Client ⇄ Signer Authentication

The signer cannot rely on the mTLS CA structure, since that is under control of the Greenlight team. Instead, Greenlight employs an attestation scheme in which the signer identity attests to itself and other signers that a particular client is authorized to perform certain operations.

When registering a new client, the signer will submit a rune as an access token. The rune serves mainly as an authentication while the client's identity in form of a mTLS key-pair provides authorization. The run is bound to the client's identity; it is presented to the signer on each request. This will allow multiple signers to recognize which clients are authorized, even if the signer who carved the rune is not the signer verifying the authorization.

Before signing a request the signer independently verifies that:

  1. The operations that it is asked to sign off on match pending RPC commands, and are safe to perform.
  2. The pending RPC commands are all signed by a valid client-identity
  3. The client-identity has a valid rune that qualifies for the request.
  4. None of the pending RPC commands is a replay of a previously completed RPC command.

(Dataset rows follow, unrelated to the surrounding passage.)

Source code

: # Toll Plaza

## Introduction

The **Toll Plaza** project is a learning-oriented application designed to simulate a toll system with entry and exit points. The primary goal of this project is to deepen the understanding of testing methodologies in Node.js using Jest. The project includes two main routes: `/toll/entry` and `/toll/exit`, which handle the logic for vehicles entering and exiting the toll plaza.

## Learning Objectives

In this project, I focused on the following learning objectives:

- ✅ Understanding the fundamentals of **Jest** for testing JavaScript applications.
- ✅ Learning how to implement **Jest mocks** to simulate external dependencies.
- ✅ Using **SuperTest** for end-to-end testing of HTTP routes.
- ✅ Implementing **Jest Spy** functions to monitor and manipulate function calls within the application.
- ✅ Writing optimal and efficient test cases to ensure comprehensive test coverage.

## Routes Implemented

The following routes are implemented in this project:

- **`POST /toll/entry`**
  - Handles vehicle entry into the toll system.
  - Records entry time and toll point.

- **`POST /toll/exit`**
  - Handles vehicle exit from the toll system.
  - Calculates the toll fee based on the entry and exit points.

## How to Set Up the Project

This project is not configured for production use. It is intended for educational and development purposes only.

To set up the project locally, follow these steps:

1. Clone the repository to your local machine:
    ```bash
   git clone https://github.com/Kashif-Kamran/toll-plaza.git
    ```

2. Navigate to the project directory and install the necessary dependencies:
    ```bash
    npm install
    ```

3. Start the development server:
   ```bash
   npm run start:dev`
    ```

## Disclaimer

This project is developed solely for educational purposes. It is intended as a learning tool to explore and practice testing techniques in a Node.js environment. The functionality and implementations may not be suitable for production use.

An attacker that has gotten access to the node infrastructure may inject RPC commands directly into the node, side-stepping any authorization check on the node. For this reason the signer performs the same checks both on the node as well as the signer, the former preventing read-access that doesn't involve the signer, while the latter ensures funds are not moved without a client authorizing it.

The client-identity pubkey, its signature of the command payload, and the rune are all passed to the node via grpc headers. The node extracts them, alongside the call itself, and adds it to a request context which will itself be attached to requests that are sent to the signer, so it can verify the validity and authenticity of the operations. An attacker that gains access to the node is unable to provide either these signatures and will therefore fail to convince the signer of its injected commands.

Client ⇄ Signer Authorization

The rune-based signer authentication verifies a client's identity and their authorization to execute commands. To achieve more granular control over command authorization for individual clients, a rune can be created with specific restrictions. When verifying client identity, the signer additionally ensures that specific conditions, such as the requested command, align with the limitations of the given rune.

This enables a user to share access to the signer across multiple clients that are restricted to a subset of commands, for example read-only clients, or invoice-only clients, or clients that can only create on-chain addresses and so on.